Toutes les saloperies prises dans les poubelles de « Gringoire » et de la presse nazie y passent. Les médecins marrons appartiennent à la race élue, l’avortement est une spécialité « bessarabienne ». etc. Vite le rétablissement du « numerus clausus » dans nos facultés, pour limiter le nombre d’étudiants étrangers ou juifs ! Pour que l’on puisse respirer « entre Français » ! Nous ne nous étendrons pas sur la valeur de ces ragots qui sentent la croix gammée. Ce qu’il faut noter, c’est le fait que l’antisémitisme réapparaît avec la montée du gaullisme. Bien sûr, le R.P.F. laisse pour le moment le soin de la propagande antisémite aux brochures dites clandestines vendues par les librairies de Saint-Germain-des-Prés. Mais qu’on ne s’y trompe pas, la logique de sa politique amènera le R.P.F. à reprendre les arguments des Streicher et des Goebbels. Tout ce que Paris compte d’antisémites se range déjà sous la bannière du général. Ce beau monde comprend que les glapissements antijuifs seraient mal accueillis deux ans après l’extinction des fours crématoires, mais on attend l’heure. Et puis, devant la révolte grandissante des petites gens exaspérées par la vie chère et la gabegie gouvernementale, comme il sera facile de faire du « Bessarabien » ou du petit tailleur juif, le responsable de tous les malheurs ! Cette tactique, qui consiste à détourner la colère du peuple des vrais responsables, est vieille comme l’injustice sociale elle-même. La bourgeoisie ne peut se passer de l’antisémitisme, qui va de pair avec le nationalisme.

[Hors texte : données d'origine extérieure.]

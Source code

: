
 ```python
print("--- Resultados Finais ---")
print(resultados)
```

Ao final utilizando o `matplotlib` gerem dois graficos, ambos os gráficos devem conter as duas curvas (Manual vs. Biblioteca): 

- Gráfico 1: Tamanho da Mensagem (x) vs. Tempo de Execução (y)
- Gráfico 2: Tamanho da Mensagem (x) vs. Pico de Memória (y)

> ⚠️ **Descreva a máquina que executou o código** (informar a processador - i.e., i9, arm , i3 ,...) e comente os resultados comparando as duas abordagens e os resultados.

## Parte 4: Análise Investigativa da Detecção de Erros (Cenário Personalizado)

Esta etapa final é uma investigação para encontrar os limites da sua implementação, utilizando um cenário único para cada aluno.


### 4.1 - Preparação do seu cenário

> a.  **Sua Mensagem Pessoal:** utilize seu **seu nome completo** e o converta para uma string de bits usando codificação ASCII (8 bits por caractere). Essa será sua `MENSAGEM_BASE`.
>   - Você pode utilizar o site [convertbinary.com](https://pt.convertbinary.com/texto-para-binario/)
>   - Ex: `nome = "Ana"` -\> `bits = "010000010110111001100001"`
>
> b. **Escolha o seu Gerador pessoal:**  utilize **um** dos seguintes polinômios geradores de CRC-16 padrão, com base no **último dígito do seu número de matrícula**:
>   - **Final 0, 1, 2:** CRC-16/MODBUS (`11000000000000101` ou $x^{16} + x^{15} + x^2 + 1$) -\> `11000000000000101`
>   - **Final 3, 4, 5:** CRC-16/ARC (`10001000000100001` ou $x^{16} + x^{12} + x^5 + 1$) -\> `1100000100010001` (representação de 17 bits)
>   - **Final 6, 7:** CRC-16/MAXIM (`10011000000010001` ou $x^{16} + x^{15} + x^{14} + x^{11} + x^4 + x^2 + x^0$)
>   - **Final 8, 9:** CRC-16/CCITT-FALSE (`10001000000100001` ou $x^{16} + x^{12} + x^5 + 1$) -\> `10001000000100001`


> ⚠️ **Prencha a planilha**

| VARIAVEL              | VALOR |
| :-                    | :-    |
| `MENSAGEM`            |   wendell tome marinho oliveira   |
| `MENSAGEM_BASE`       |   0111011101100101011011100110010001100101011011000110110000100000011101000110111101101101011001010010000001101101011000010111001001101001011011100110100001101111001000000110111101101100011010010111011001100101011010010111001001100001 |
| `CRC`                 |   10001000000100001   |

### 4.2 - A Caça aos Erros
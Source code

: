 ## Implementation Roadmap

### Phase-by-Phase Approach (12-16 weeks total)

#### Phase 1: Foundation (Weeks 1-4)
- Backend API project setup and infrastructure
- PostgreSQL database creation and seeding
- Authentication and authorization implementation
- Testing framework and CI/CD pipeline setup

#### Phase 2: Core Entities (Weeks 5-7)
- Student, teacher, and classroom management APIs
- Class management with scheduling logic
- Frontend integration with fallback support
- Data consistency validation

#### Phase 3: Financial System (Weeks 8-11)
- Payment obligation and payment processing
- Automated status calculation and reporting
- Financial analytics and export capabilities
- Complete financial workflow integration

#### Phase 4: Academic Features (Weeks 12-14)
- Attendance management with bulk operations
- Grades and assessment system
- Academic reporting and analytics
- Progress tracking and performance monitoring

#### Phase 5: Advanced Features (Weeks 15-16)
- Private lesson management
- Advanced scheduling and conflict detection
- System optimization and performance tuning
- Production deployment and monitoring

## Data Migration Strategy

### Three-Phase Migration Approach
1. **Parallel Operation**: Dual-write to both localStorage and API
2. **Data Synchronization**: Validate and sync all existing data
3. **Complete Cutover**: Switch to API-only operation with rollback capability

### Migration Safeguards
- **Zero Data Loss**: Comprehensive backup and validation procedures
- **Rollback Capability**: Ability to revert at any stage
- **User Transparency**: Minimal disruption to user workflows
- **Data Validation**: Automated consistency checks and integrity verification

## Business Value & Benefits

Mais il n’est pas possible de passer sous silence le rôle de ceux qui ont apporté de l’eau au moulin du racisme. Ceux qui ont semé le chauvinisme dans les rangs ouvriers, qui ont annexé Jeanne d’Arc, chanté le drapeau et l’Empire et embouché la trompette de Déroulède, ont rendu la propagande raciste plus efficace. Celui qui sème le chauvinisme récolte l’antisémitisme et la xénophobie, car tous les deux sont les ficelles classiques de la réaction.

R. VALENSI.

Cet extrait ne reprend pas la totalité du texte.